The FCA displayed an amazing ability to bring together people from all over the world and successfully influence the FCTC. The membership constructively debated positions and then reached consensus on which tobacco control measures to include in the treaty. Then, most importantly, members put individual and institutional egos aside to speak with one voice during the treaty negotiations.
The way in which the FCA was able to effectively organize around the FCTC process has become a model for civil society engagement in international treaty processes and has been written about in numerous academic articles and writings on effective coalitions. For example, the 2005 report Advocacy for Impact: Lessons from Six Successful Campaigns commissioned by the Global Interdependence Initiative, a Program of the Aspen Institute has an entire section on the FCTC in which they describe the “strong supportive role” of the NGOs by describing the FCA as “a vibrant network of more than 200 NGOs in 100 countries that are in continuous consultation and debate via a closed web link. Each member organization lobbies for the treaty and works on tobacco control in its own country, using strategies and tactics that are most effective in that situation.”
The FCA’s Values
The values of the FCA were also admirable, as all members had a voice.
As the Advocacy for Impact report stated, “although the Alliance is funded by the West, the group has a decisively democratic and egalitarian feel where all strategies and tactics, and even funding decisions, are fiercely debated.” This was a key priority for ASH.
As the Advocacy for Impact report concluded when describing the FCA, “the global power of this loosely bound group derives from its ability to come together as a highly organized and unified force, as it did during the six rounds of international treaty negotiations. During these meetings, advocates from around the world met daily to coordinate their messages, events, and press releases for maximum impact. They used a wide range of advocacy tactics to influence the delegates to these meetings, including: providing solid research-based educational materials; publishing a daily newsletter of conference proceedings; organizing lunch meetings and performances; and orchestrating sensational, attention-getting displays like unveiling a ‘tobacco death clock.’”

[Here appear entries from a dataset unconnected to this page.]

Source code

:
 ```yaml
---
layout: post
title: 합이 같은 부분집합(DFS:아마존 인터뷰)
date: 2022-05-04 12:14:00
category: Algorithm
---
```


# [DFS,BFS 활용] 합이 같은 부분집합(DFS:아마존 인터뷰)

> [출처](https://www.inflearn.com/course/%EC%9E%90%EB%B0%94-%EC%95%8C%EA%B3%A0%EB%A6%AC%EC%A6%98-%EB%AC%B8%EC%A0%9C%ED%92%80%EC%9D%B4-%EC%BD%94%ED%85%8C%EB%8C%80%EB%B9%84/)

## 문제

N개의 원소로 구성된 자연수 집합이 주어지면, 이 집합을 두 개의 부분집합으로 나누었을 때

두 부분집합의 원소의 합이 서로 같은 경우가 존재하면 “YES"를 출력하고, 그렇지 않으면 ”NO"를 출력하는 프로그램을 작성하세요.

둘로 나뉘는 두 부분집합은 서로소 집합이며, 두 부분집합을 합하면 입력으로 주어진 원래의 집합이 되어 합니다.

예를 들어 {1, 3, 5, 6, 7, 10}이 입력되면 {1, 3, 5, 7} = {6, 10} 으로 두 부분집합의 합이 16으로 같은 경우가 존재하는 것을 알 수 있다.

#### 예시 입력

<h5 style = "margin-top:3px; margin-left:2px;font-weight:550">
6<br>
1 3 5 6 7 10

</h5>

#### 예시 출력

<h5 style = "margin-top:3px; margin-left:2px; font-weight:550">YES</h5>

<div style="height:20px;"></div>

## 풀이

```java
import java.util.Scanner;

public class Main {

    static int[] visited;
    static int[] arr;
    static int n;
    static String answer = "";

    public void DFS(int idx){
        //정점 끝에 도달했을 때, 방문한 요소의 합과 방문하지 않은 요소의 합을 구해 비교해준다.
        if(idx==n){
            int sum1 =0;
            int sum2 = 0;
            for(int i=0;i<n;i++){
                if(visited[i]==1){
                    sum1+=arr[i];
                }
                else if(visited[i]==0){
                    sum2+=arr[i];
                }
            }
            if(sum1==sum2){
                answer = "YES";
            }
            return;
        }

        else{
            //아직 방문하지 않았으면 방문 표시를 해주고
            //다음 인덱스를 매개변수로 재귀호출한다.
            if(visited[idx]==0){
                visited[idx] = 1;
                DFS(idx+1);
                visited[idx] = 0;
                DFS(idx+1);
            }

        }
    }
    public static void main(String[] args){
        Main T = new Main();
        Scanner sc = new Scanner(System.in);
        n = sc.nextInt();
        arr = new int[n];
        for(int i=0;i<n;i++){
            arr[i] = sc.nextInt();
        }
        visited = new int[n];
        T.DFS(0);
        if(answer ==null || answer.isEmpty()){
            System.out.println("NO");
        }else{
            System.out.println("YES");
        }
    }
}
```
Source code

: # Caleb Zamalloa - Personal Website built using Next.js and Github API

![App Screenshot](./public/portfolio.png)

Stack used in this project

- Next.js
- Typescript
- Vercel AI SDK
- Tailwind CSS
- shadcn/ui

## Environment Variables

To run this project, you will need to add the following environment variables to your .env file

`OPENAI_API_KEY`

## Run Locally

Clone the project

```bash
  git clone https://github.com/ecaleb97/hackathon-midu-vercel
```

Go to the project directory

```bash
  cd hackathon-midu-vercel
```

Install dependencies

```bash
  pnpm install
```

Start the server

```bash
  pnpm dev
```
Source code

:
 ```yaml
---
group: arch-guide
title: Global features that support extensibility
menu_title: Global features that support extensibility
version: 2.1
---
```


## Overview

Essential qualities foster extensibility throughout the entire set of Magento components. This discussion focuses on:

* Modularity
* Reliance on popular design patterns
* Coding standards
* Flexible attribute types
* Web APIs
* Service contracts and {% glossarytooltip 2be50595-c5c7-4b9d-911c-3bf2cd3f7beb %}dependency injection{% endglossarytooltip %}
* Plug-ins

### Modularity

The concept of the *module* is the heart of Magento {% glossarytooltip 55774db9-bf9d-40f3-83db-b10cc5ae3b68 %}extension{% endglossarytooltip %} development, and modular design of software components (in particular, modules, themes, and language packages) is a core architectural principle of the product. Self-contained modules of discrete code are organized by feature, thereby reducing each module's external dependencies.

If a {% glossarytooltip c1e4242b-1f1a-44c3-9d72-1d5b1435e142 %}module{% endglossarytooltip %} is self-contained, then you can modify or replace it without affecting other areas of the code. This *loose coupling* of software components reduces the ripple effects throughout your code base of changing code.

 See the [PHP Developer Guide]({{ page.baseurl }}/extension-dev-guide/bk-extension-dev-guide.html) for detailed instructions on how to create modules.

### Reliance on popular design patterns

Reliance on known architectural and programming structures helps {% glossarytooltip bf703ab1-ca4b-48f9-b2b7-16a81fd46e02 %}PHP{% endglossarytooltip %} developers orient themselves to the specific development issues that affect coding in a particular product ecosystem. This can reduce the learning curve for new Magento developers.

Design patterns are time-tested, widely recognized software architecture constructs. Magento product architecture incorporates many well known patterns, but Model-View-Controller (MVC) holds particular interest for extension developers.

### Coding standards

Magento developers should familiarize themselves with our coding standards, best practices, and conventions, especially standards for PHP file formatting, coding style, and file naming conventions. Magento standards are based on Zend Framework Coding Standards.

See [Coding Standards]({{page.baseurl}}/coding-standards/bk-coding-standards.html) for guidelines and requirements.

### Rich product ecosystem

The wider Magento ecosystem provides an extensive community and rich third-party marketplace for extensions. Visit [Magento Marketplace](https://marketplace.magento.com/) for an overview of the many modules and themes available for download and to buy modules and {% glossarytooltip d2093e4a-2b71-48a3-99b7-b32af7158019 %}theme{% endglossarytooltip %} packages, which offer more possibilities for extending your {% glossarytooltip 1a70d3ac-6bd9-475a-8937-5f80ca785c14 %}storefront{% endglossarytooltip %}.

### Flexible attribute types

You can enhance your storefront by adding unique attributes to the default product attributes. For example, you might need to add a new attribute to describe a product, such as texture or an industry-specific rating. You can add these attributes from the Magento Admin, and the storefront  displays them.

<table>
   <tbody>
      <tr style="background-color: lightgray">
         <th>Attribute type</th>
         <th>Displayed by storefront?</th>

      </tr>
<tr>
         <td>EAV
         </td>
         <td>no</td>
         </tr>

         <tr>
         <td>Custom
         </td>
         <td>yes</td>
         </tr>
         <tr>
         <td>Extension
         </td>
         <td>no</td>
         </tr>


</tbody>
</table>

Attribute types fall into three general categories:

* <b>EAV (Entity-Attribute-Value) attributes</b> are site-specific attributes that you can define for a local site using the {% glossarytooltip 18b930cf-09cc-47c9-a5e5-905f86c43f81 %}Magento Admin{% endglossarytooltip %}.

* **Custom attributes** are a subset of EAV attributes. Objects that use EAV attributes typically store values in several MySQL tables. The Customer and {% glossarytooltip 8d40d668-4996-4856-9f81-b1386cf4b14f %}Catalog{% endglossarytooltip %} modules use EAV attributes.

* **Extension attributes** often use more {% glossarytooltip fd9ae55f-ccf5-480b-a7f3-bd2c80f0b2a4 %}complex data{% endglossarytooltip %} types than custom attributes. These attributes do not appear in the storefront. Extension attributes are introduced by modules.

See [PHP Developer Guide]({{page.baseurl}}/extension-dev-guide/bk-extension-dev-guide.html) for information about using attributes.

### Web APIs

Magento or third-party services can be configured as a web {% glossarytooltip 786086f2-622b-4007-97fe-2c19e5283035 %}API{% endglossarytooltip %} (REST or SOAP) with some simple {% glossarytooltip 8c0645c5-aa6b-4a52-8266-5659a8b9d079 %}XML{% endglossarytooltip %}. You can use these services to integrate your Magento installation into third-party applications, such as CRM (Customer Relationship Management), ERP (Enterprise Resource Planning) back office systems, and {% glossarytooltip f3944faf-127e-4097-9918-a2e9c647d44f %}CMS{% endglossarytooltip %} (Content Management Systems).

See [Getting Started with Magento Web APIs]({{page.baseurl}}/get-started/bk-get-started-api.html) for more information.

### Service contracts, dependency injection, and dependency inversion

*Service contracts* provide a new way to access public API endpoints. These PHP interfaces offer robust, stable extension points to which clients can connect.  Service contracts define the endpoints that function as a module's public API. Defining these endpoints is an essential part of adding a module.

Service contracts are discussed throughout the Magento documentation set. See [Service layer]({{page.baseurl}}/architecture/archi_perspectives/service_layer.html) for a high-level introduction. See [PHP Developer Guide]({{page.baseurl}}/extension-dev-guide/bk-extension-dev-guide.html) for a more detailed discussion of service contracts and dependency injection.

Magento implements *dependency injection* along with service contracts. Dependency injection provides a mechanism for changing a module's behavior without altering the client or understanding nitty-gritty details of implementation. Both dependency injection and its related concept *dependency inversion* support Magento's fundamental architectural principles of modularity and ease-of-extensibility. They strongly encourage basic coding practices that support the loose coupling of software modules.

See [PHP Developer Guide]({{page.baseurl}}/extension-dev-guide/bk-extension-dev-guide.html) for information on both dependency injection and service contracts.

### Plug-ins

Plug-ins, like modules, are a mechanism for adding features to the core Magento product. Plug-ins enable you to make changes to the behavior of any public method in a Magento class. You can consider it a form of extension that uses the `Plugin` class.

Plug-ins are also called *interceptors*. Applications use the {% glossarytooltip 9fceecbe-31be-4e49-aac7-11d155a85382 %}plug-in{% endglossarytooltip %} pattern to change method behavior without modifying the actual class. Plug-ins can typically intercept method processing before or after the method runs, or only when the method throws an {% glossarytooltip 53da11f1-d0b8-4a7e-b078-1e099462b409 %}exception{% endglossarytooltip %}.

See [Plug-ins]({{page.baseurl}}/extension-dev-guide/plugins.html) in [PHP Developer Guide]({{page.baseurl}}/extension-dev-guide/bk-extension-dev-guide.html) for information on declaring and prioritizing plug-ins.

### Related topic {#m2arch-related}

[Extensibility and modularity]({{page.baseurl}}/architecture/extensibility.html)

ASH is proud to have been able to facilitate the participation of members of civil society and at times government representatives with tobacco control expertise from low-income countries to the FCTC negotiations. Their contributions were critical to the outcomes of the treaty.
Where It All Began
Things have changed tremendously since negotiations began in earnest in 2000.
At that time, tobacco was advertised everywhere, no country had comprehensive smoke free policies, not a single country had pictorial health warnings and plain packaging was barely a consideration.
A few instances come to mind demonstrating our initial landscape. For example, there was a debate during a side meeting at INB2 in early 2001 with delegates from the European region. One of ASH’s priorities was to include a protection from tobacco smoke in the treaty, so I asked the European delegates if they would support the inclusion of an article to protect citizens from exposure to tobacco smoke in the FCTC. I can still remember the response from a governmental delegate from Ireland who stated vehemently that this was not feasible because he claimed it could go against a presumed “right of smokers to smoke.” Ironically, Ireland became the first country to implement a comprehensive ban on smoking in public places. Even among civil society members, many thought the concept of smoke free bars and restaurants was going too far. But thanks to the FCTC this has changed, as the FCTC helped the world reach consensus about what needed to be done to achieve its Objective, “to protect present and future generations from the devastating health, social, environmental and economic consequences of tobacco consumption and exposure to tobacco smoke.”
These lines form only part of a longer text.